Media Asuransi, JAKARTA – Ketua Badan Anggaran DPR RI Said Abdullah menyoroti lonjakan belanja bantuan sosial yang disalurkan oleh pemerintah. Menurutnya besarnya anggaran bansos yang mencapai lebih dari Rp400 triliun rentan dengan penyalahgunaan dan dapat menimbulkan tendensi politis terutama apabila penyalurannya diberikan di tengah tahun politik.
“Terus terang saja, melonjaknya anggaran bansos Rp496,8 triliun sungguh mengkhawatirkan dari sisi penyalahgunaan. Pada saat covid-19 saja, di 2020 anggaran perlindungan sosial hanya Rp234,33 triliun dan realisasinya Rp216,59 triliun,” katanya, dikutip dari laman resmi DPR, Rabu, 7 Februari 2024.
Selain membandingkan besaran bansos saat pandemi covid-19 dengan besaran bansos terkini, Said juga mempertanyakan ketidakterlibatan Kementerian Sosial dalam pembahasan dan penyaluran bansos. Padahal, Kemensos merupakan kementerian teknis yang erat kaitannya dengan bansos.
|Baca: Simak Jadwal Operasional BCA saat Libur Isra Mikraj dan Imlek 2024
“Kenapa anggaran bansos melonjak drastis, bahkan tidak melibatkan Kementerian Sosial sebagai kementerian teknisnya?” tanya Said.
Lebih jauh, ia mengungkapkan keprihatinannya lantaran banyak sektor pembangunan yang terkena pemotongan anggaran. Diindikasikan anggaran tersebut dialihkan untuk memperkuat anggaran bansos. Padahal, anggaran itu bisa digunakan untuk memperbaiki infrastruktur, meningkatkan perumahan rakyat, dan menguatkan kemandirian pangan, energi, dan lain-lain.
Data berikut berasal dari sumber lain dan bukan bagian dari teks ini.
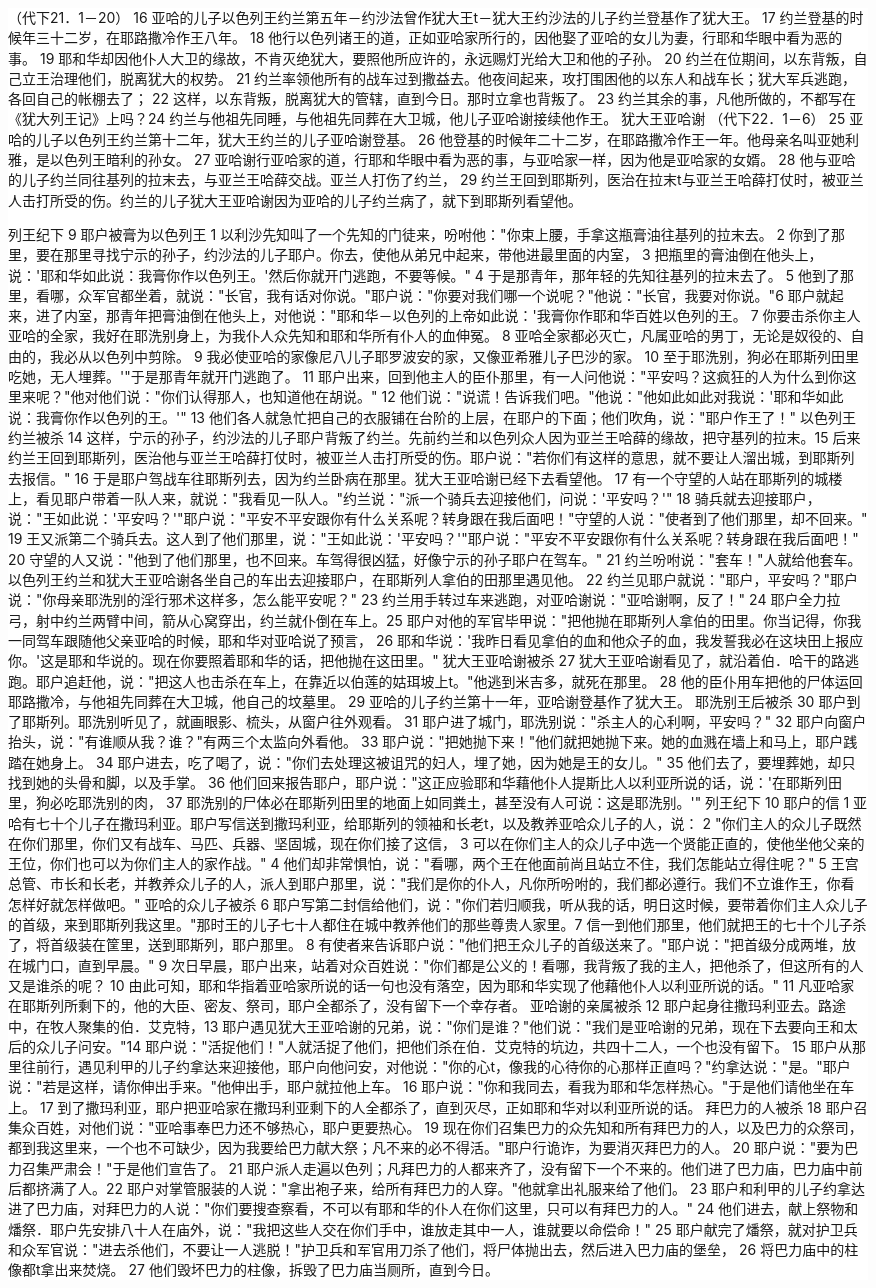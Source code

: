 （代下21．1－20）
16  亚哈的儿子以色列王约兰第五年－约沙法曾作犹大王t－犹大王约沙法的儿子约兰登基作了犹大王。 17 约兰登基的时候年三十二岁，在耶路撒冷作王八年。 18 他行以色列诸王的道，正如亚哈家所行的，因他娶了亚哈的女儿为妻，行耶和华眼中看为恶的事。 19 耶和华却因他仆人大卫的缘故，不肯灭绝犹大，要照他所应许的，永远赐灯光给大卫和他的子孙。
20  约兰在位期间，以东背叛，自己立王治理他们，脱离犹大的权势。 21 约兰率领他所有的战车过到撒益去。他夜间起来，攻打围困他的以东人和战车长；犹大军兵逃跑，各回自己的帐棚去了； 22 这样，以东背叛，脱离犹大的管辖，直到今日。那时立拿也背叛了。
23  约兰其余的事，凡他所做的，不都写在《犹大列王记》上吗？24 约兰与他祖先同睡，与他祖先同葬在大卫城，他儿子亚哈谢接续他作王。
犹大王亚哈谢
（代下22．1－6）
25  亚哈的儿子以色列王约兰第十二年，犹大王约兰的儿子亚哈谢登基。 26 他登基的时候年二十二岁，在耶路撒冷作王一年。他母亲名叫亚她利雅，是以色列王暗利的孙女。 27 亚哈谢行亚哈家的道，行耶和华眼中看为恶的事，与亚哈家一样，因为他是亚哈家的女婿。
28 他与亚哈的儿子约兰同往基列的拉末去，与亚兰王哈薛交战。亚兰人打伤了约兰， 29 约兰王回到耶斯列，医治在拉末t与亚兰王哈薛打仗时，被亚兰人击打所受的伤。约兰的儿子犹大王亚哈谢因为亚哈的儿子约兰病了，就下到耶斯列看望他。

列王纪下 9
耶户被膏为以色列王
1  以利沙先知叫了一个先知的门徒来，吩咐他："你束上腰，手拿这瓶膏油往基列的拉末去。 2 你到了那里，要在那里寻找宁示的孙子，约沙法的儿子耶户。你去，使他从弟兄中起来，带他进最里面的内室， 3 把瓶里的膏油倒在他头上，说：'耶和华如此说：我膏你作以色列王。'然后你就开门逃跑，不要等候。"
4 于是那青年，那年轻的先知往基列的拉末去了。 5 他到了那里，看哪，众军官都坐着，就说："长官，我有话对你说。"耶户说："你要对我们哪一个说呢？"他说："长官，我要对你说。"6 耶户就起来，进了内室，那青年把膏油倒在他头上，对他说："耶和华－以色列的上帝如此说：'我膏你作耶和华百姓以色列的王。 7 你要击杀你主人亚哈的全家，我好在耶洗别身上，为我仆人众先知和耶和华所有仆人的血伸冤。 8 亚哈全家都必灭亡，凡属亚哈的男丁，无论是奴役的、自由的，我必从以色列中剪除。 9 我必使亚哈的家像尼八儿子耶罗波安的家，又像亚希雅儿子巴沙的家。 10 至于耶洗别，狗必在耶斯列田里吃她，无人埋葬。'"于是那青年就开门逃跑了。
11  耶户出来，回到他主人的臣仆那里，有一人问他说："平安吗？这疯狂的人为什么到你这里来呢？"他对他们说："你们认得那人，也知道他在胡说。" 12 他们说："说谎！告诉我们吧。"他说："他如此如此对我说：'耶和华如此说：我膏你作以色列的王。'" 13 他们各人就急忙把自己的衣服铺在台阶的上层，在耶户的下面；他们吹角，说："耶户作王了！"
以色列王约兰被杀
14 这样，宁示的孙子，约沙法的儿子耶户背叛了约兰。先前约兰和以色列众人因为亚兰王哈薛的缘故，把守基列的拉末。15 后来约兰王回到耶斯列，医治他与亚兰王哈薛打仗时，被亚兰人击打所受的伤。耶户说："若你们有这样的意思，就不要让人溜出城，到耶斯列去报信。" 16 于是耶户驾战车往耶斯列去，因为约兰卧病在那里。犹大王亚哈谢已经下去看望他。
17 有一个守望的人站在耶斯列的城楼上，看见耶户带着一队人来，就说："我看见一队人。"约兰说："派一个骑兵去迎接他们，问说：'平安吗？'" 18 骑兵就去迎接耶户，说："王如此说：'平安吗？'"耶户说："平安不平安跟你有什么关系呢？转身跟在我后面吧！"守望的人说："使者到了他们那里，却不回来。" 19 王又派第二个骑兵去。这人到了他们那里，说："王如此说：'平安吗？'"耶户说："平安不平安跟你有什么关系呢？转身跟在我后面吧！" 20 守望的人又说："他到了他们那里，也不回来。车驾得很凶猛，好像宁示的孙子耶户在驾车。"
21  约兰吩咐说："套车！"人就给他套车。以色列王约兰和犹大王亚哈谢各坐自己的车出去迎接耶户，在耶斯列人拿伯的田那里遇见他。 22 约兰见耶户就说："耶户，平安吗？"耶户说："你母亲耶洗别的淫行邪术这样多，怎么能平安呢？" 23 约兰用手转过车来逃跑，对亚哈谢说："亚哈谢啊，反了！" 24 耶户全力拉弓，射中约兰两臂中间，箭从心窝穿出，约兰就仆倒在车上。25 耶户对他的军官毕甲说："把他抛在耶斯列人拿伯的田里。你当记得，你我一同驾车跟随他父亲亚哈的时候，耶和华对亚哈说了预言， 26 耶和华说：'我昨日看见拿伯的血和他众子的血，我发誓我必在这块田上报应你。'这是耶和华说的。现在你要照着耶和华的话，把他抛在这田里。"
犹大王亚哈谢被杀
27  犹大王亚哈谢看见了，就沿着伯．哈干的路逃跑。耶户追赶他，说："把这人也击杀在车上，在靠近以伯莲的姑珥坡上t。"他逃到米吉多，就死在那里。 28 他的臣仆用车把他的尸体运回耶路撒冷，与他祖先同葬在大卫城，他自己的坟墓里。
29  亚哈的儿子约兰第十一年，亚哈谢登基作了犹大王。
耶洗别王后被杀
30  耶户到了耶斯列。耶洗别听见了，就画眼影、梳头，从窗户往外观看。 31 耶户进了城门，耶洗别说："杀主人的心利啊，平安吗？" 32 耶户向窗户抬头，说："有谁顺从我？谁？"有两三个太监向外看他。 33 耶户说："把她抛下来！"他们就把她抛下来。她的血溅在墙上和马上，耶户践踏在她身上。 34 耶户进去，吃了喝了，说："你们去处理这被诅咒的妇人，埋了她，因为她是王的女儿。" 35 他们去了，要埋葬她，却只找到她的头骨和脚，以及手掌。 36 他们回来报告耶户，耶户说："这正应验耶和华藉他仆人提斯比人以利亚所说的话，说：'在耶斯列田里，狗必吃耶洗别的肉， 37 耶洗别的尸体必在耶斯列田里的地面上如同粪土，甚至没有人可说：这是耶洗别。'"
列王纪下 10
耶户的信
1  亚哈有七十个儿子在撒玛利亚。耶户写信送到撒玛利亚，给耶斯列的领袖和长老t，以及教养亚哈众儿子的人，说： 2 "你们主人的众儿子既然在你们那里，你们又有战车、马匹、兵器、坚固城，现在你们接了这信， 3 可以在你们主人的众儿子中选一个贤能正直的，使他坐他父亲的王位，你们也可以为你们主人的家作战。" 4 他们却非常惧怕，说："看哪，两个王在他面前尚且站立不住，我们怎能站立得住呢？" 5 王宫总管、市长和长老，并教养众儿子的人，派人到耶户那里，说："我们是你的仆人，凡你所吩咐的，我们都必遵行。我们不立谁作王，你看怎样好就怎样做吧。"
亚哈的众儿子被杀
6  耶户写第二封信给他们，说："你们若归顺我，听从我的话，明日这时候，要带着你们主人众儿子的首级，来到耶斯列我这里。"那时王的儿子七十人都住在城中教养他们的那些尊贵人家里。7 信一到他们那里，他们就把王的七十个儿子杀了，将首级装在筐里，送到耶斯列，耶户那里。 8 有使者来告诉耶户说："他们把王众儿子的首级送来了。"耶户说："把首级分成两堆，放在城门口，直到早晨。" 9 次日早晨，耶户出来，站着对众百姓说："你们都是公义的！看哪，我背叛了我的主人，把他杀了，但这所有的人又是谁杀的呢？ 10 由此可知，耶和华指着亚哈家所说的话一句也没有落空，因为耶和华实现了他藉他仆人以利亚所说的话。" 11 凡亚哈家在耶斯列所剩下的，他的大臣、密友、祭司，耶户全都杀了，没有留下一个幸存者。
亚哈谢的亲属被杀
12  耶户起身往撒玛利亚去。路途中，在牧人聚集的伯．艾克特，13 耶户遇见犹大王亚哈谢的兄弟，说："你们是谁？"他们说："我们是亚哈谢的兄弟，现在下去要向王和太后的众儿子问安。"14 耶户说："活捉他们！"人就活捉了他们，把他们杀在伯．艾克特的坑边，共四十二人，一个也没有留下。
15  耶户从那里往前行，遇见利甲的儿子约拿达来迎接他，耶户向他问安，对他说："你的心t，像我的心待你的心那样正直吗？"约拿达说："是。"耶户说："若是这样，请你伸出手来。"他伸出手，耶户就拉他上车。 16 耶户说："你和我同去，看我为耶和华怎样热心。"于是他们请他坐在车上。 17 到了撒玛利亚，耶户把亚哈家在撒玛利亚剩下的人全都杀了，直到灭尽，正如耶和华对以利亚所说的话。
拜巴力的人被杀
18  耶户召集众百姓，对他们说："亚哈事奉巴力还不够热心，耶户更要热心。 19 现在你们召集巴力的众先知和所有拜巴力的人，以及巴力的众祭司，都到我这里来，一个也不可缺少，因为我要给巴力献大祭；凡不来的必不得活。"耶户行诡诈，为要消灭拜巴力的人。 20 耶户说："要为巴力召集严肃会！"于是他们宣告了。 21 耶户派人走遍以色列；凡拜巴力的人都来齐了，没有留下一个不来的。他们进了巴力庙，巴力庙中前后都挤满了人。22 耶户对掌管服装的人说："拿出袍子来，给所有拜巴力的人穿。"他就拿出礼服来给了他们。 23 耶户和利甲的儿子约拿达进了巴力庙，对拜巴力的人说："你们要搜查察看，不可以有耶和华的仆人在你们这里，只可以有拜巴力的人。" 24 他们进去，献上祭物和燔祭．耶户先安排八十人在庙外，说："我把这些人交在你们手中，谁放走其中一人，谁就要以命偿命！" 25 耶户献完了燔祭，就对护卫兵和众军官说："进去杀他们，不要让一人逃脱！"护卫兵和军官用刀杀了他们，将尸体抛出去，然后进入巴力庙的堡垒， 26 将巴力庙中的柱像都t拿出来焚烧。 27 他们毁坏巴力的柱像，拆毁了巴力庙当厕所，直到今日。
“Saya harap APBN 2024 kita jaga agar sesuai tujuannya. Biarkan Pemilu berjalan alamiah, sedemokratis mungkin, berjalan tanpa cawe-cawe kekuasaan. Dari pemilu demokratis, pemenang Pemilu akan memiliki legitimasi yang kuat memimpin Indonesia. Sebaliknya Indonesia bisa dikucilkan dari pergaulan internasional jika demokrasinya gagal,” tutur Said.
Dikerjakan oleh tangan-tangan teknokrasi
Said menegaskan program bansos hanya akan tepat sasaran dan memiliki manfaat optimal bagi pengentasan rumah tangga miskin apabila dikerjakan oleh tangan-tangan teknokrasi yang bekerja sesuai perencanaan, profesional, berintegritas dan tidak ada tunggangan politik. Ia menekankan agar tidak menjadikan rakyat miskin sebagai aset elektoral.
|Baca: Bank DBS Indonesia Bersama Indodana Fintech Perluas Jangkauan Pendanaan
“Jangan jadikan rakyat miskin kita sebagai dalih untuk mengeruk suara Pemilu, seolah-olah tampil bak Robin Hood membagi-bagi sembako dan uang tunai tanpa perencanaan yang matang. Padahal cara-cara seperti itu tidak akan mengentaskan rakyat miskin keluar dari kubangan kemiskinan, tetapi hanya menjadikan orang miskin sebagai kendaraan politik,” pungkasnya.